YOUR GOAL:
In the records below, which lines include "manfiest"? Copy them.
___ MATERIAL PROVIDED
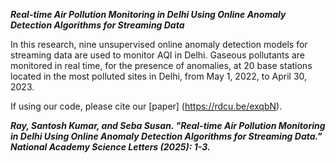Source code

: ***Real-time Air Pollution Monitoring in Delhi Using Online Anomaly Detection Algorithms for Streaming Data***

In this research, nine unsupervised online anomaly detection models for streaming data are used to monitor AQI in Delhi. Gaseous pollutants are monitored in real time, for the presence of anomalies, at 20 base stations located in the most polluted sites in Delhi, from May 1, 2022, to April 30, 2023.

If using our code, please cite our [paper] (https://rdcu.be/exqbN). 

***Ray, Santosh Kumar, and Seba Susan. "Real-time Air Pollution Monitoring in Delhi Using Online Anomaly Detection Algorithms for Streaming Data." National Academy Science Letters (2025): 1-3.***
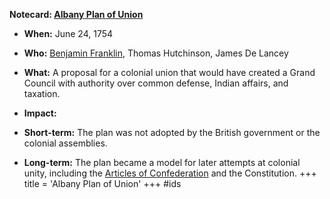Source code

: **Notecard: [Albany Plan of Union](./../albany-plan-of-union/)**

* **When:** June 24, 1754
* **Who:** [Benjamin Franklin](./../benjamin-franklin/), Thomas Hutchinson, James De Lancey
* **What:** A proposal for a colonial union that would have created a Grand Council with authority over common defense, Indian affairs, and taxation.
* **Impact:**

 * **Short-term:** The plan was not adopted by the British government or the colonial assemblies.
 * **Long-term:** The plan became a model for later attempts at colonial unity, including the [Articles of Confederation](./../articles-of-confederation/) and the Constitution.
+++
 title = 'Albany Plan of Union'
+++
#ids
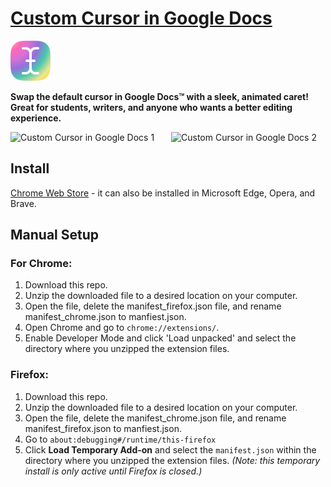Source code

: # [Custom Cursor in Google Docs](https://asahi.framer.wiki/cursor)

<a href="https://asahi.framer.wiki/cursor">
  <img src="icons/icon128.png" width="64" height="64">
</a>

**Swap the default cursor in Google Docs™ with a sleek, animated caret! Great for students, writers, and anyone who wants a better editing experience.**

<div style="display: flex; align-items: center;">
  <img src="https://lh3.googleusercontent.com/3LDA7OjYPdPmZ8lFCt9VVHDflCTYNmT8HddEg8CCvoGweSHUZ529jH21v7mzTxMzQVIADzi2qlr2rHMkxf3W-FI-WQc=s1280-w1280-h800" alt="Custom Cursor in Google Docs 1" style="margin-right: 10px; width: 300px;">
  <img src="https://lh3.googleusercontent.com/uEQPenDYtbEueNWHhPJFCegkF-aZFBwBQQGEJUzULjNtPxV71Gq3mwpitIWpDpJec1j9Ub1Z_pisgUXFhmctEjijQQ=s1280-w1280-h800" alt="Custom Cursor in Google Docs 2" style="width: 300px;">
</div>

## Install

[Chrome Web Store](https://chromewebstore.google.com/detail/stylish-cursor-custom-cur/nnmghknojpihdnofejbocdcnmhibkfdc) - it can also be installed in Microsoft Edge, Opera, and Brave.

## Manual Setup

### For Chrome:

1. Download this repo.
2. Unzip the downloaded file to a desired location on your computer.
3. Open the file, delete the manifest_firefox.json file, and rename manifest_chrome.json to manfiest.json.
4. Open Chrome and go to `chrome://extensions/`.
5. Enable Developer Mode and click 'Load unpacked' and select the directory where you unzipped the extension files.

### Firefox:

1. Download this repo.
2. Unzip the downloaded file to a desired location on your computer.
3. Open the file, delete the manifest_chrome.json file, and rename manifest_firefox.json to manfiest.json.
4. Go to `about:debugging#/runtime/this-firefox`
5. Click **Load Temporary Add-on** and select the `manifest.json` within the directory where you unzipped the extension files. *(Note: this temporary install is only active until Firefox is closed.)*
______
EXERCISE ANSWER:
3. Open the file, delete the manifest_firefox.json file, and rename manifest_chrome.json to manfiest.json.
3. Open the file, delete the manifest_chrome.json file, and rename manifest_firefox.json to manfiest.json.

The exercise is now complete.